## [The problem]
Tell how many lines in the data below include the word "cardType". The answer is the number only.

(Source texts of formatted documents)

>>>>

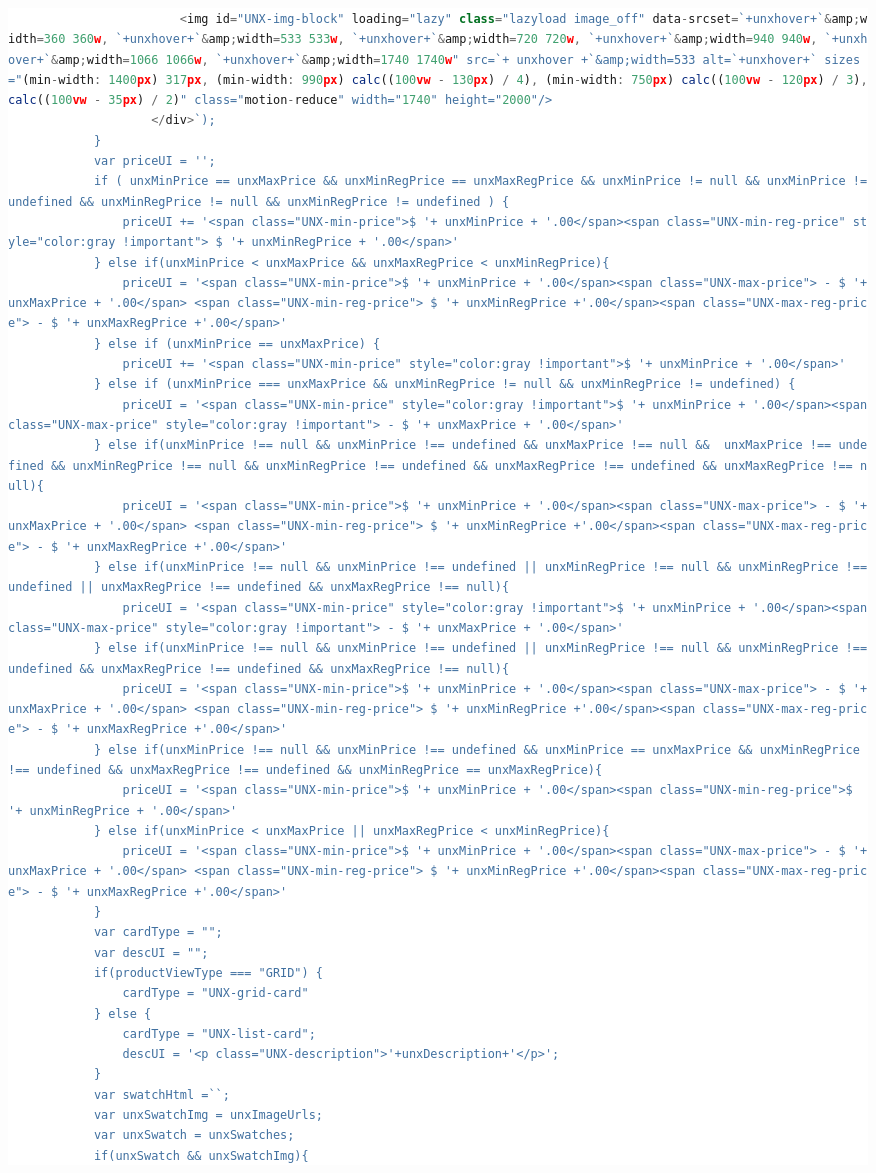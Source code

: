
 ```js
                        <img id="UNX-img-block" loading="lazy" class="lazyload image_off" data-srcset=`+unxhover+`&amp;width=360 360w, `+unxhover+`&amp;width=533 533w, `+unxhover+`&amp;width=720 720w, `+unxhover+`&amp;width=940 940w, `+unxhover+`&amp;width=1066 1066w, `+unxhover+`&amp;width=1740 1740w" src=`+ unxhover +`&amp;width=533 alt=`+unxhover+` sizes="(min-width: 1400px) 317px, (min-width: 990px) calc((100vw - 130px) / 4), (min-width: 750px) calc((100vw - 120px) / 3), calc((100vw - 35px) / 2)" class="motion-reduce" width="1740" height="2000"/>
                    </div>`);
            }
            var priceUI = '';
            if ( unxMinPrice == unxMaxPrice && unxMinRegPrice == unxMaxRegPrice && unxMinPrice != null && unxMinPrice != undefined && unxMinRegPrice != null && unxMinRegPrice != undefined ) {
                priceUI += '<span class="UNX-min-price">$ '+ unxMinPrice + '.00</span><span class="UNX-min-reg-price" style="color:gray !important"> $ '+ unxMinRegPrice + '.00</span>'
            } else if(unxMinPrice < unxMaxPrice && unxMaxRegPrice < unxMinRegPrice){
                priceUI = '<span class="UNX-min-price">$ '+ unxMinPrice + '.00</span><span class="UNX-max-price"> - $ '+ unxMaxPrice + '.00</span> <span class="UNX-min-reg-price"> $ '+ unxMinRegPrice +'.00</span><span class="UNX-max-reg-price"> - $ '+ unxMaxRegPrice +'.00</span>'
            } else if (unxMinPrice == unxMaxPrice) {
                priceUI += '<span class="UNX-min-price" style="color:gray !important">$ '+ unxMinPrice + '.00</span>'
            } else if (unxMinPrice === unxMaxPrice && unxMinRegPrice != null && unxMinRegPrice != undefined) {
                priceUI = '<span class="UNX-min-price" style="color:gray !important">$ '+ unxMinPrice + '.00</span><span class="UNX-max-price" style="color:gray !important"> - $ '+ unxMaxPrice + '.00</span>'
            } else if(unxMinPrice !== null && unxMinPrice !== undefined && unxMaxPrice !== null &&  unxMaxPrice !== undefined && unxMinRegPrice !== null && unxMinRegPrice !== undefined && unxMaxRegPrice !== undefined && unxMaxRegPrice !== null){
                priceUI = '<span class="UNX-min-price">$ '+ unxMinPrice + '.00</span><span class="UNX-max-price"> - $ '+ unxMaxPrice + '.00</span> <span class="UNX-min-reg-price"> $ '+ unxMinRegPrice +'.00</span><span class="UNX-max-reg-price"> - $ '+ unxMaxRegPrice +'.00</span>'
            } else if(unxMinPrice !== null && unxMinPrice !== undefined || unxMinRegPrice !== null && unxMinRegPrice !== undefined || unxMaxRegPrice !== undefined && unxMaxRegPrice !== null){
                priceUI = '<span class="UNX-min-price" style="color:gray !important">$ '+ unxMinPrice + '.00</span><span class="UNX-max-price" style="color:gray !important"> - $ '+ unxMaxPrice + '.00</span>'
            } else if(unxMinPrice !== null && unxMinPrice !== undefined || unxMinRegPrice !== null && unxMinRegPrice !== undefined && unxMaxRegPrice !== undefined && unxMaxRegPrice !== null){
                priceUI = '<span class="UNX-min-price">$ '+ unxMinPrice + '.00</span><span class="UNX-max-price"> - $ '+ unxMaxPrice + '.00</span> <span class="UNX-min-reg-price"> $ '+ unxMinRegPrice +'.00</span><span class="UNX-max-reg-price"> - $ '+ unxMaxRegPrice +'.00</span>'
            } else if(unxMinPrice !== null && unxMinPrice !== undefined && unxMinPrice == unxMaxPrice && unxMinRegPrice !== undefined && unxMaxRegPrice !== undefined && unxMinRegPrice == unxMaxRegPrice){
                priceUI = '<span class="UNX-min-price">$ '+ unxMinPrice + '.00</span><span class="UNX-min-reg-price">$ '+ unxMinRegPrice + '.00</span>'
            } else if(unxMinPrice < unxMaxPrice || unxMaxRegPrice < unxMinRegPrice){
                priceUI = '<span class="UNX-min-price">$ '+ unxMinPrice + '.00</span><span class="UNX-max-price"> - $ '+ unxMaxPrice + '.00</span> <span class="UNX-min-reg-price"> $ '+ unxMinRegPrice +'.00</span><span class="UNX-max-reg-price"> - $ '+ unxMaxRegPrice +'.00</span>'
            }
            var cardType = "";
            var descUI = "";
            if(productViewType === "GRID") {
                cardType = "UNX-grid-card"
            } else {
                cardType = "UNX-list-card";
                descUI = '<p class="UNX-description">'+unxDescription+'</p>';
            }
            var swatchHtml =``;
            var unxSwatchImg = unxImageUrls;
            var unxSwatch = unxSwatches;
            if(unxSwatch && unxSwatchImg){
```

<<<<

## [Reply]
3